§ **WHAT IS BEING ASKED**
Please return the lines below verbatim, beginning at the one that has "- Implementation and testing" and stopping after the one that has "## 9. Inclusivity and Intersectionality", and add no other lines.

(Stored data entries)
+-------+

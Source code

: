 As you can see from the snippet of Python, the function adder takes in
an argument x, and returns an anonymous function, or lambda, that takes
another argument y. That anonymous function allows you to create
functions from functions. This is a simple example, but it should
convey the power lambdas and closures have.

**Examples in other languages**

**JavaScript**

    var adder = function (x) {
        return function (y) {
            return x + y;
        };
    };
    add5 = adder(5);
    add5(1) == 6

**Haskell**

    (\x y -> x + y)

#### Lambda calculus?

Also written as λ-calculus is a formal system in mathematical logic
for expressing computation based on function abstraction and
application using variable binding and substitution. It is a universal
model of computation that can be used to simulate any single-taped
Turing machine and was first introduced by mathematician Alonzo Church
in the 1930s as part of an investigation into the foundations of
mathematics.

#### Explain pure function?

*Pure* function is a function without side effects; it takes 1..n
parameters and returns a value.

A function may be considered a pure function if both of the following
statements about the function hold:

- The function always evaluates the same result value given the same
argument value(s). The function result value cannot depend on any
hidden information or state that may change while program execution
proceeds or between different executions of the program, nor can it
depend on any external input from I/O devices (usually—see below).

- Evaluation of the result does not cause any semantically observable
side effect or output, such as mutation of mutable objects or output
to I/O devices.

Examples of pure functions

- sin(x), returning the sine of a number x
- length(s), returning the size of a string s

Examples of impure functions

+-------+

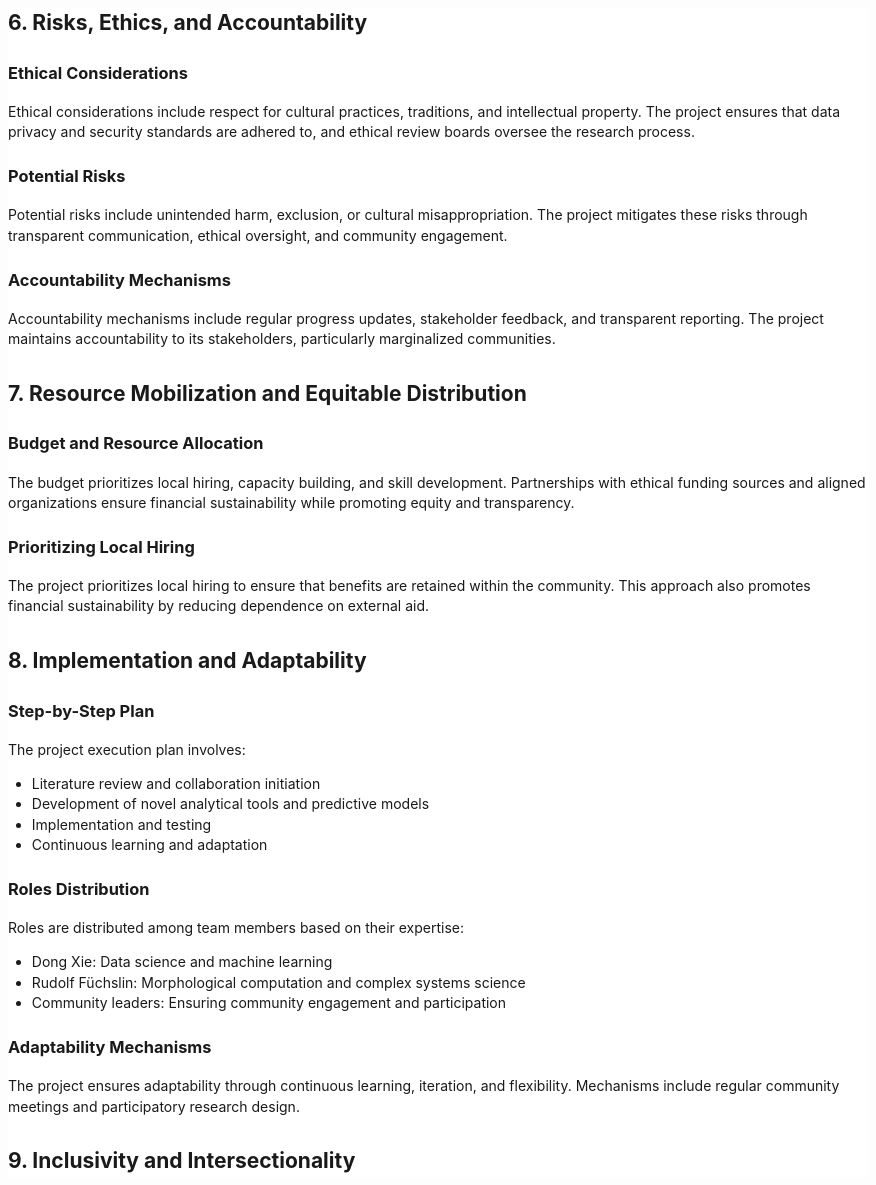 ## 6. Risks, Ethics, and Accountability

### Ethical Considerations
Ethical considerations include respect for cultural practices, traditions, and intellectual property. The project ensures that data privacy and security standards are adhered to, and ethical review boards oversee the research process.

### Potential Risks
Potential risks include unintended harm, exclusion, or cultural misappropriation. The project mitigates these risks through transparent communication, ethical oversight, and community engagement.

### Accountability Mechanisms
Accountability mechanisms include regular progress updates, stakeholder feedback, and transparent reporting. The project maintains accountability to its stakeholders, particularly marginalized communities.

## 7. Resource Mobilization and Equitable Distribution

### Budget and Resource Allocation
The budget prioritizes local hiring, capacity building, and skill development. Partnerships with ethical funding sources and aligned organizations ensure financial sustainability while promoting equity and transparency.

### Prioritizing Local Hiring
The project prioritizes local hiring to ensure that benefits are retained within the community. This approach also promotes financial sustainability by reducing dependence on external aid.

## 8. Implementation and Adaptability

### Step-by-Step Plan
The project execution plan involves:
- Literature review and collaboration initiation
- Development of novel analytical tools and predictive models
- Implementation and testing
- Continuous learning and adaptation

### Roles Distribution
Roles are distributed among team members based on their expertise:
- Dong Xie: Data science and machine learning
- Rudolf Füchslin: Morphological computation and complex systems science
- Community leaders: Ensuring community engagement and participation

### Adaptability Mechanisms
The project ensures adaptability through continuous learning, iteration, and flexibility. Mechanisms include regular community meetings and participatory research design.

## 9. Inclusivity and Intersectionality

+-------+

§ **OUTPUT FOR THIS TASK**
- Implementation and testing
- Continuous learning and adaptation

### Roles Distribution
Roles are distributed among team members based on their expertise:
- Dong Xie: Data science and machine learning
- Rudolf Füchslin: Morphological computation and complex systems science
- Community leaders: Ensuring community engagement and participation

### Adaptability Mechanisms
The project ensures adaptability through continuous learning, iteration, and flexibility. Mechanisms include regular community meetings and participatory research design.

## 9. Inclusivity and Intersectionality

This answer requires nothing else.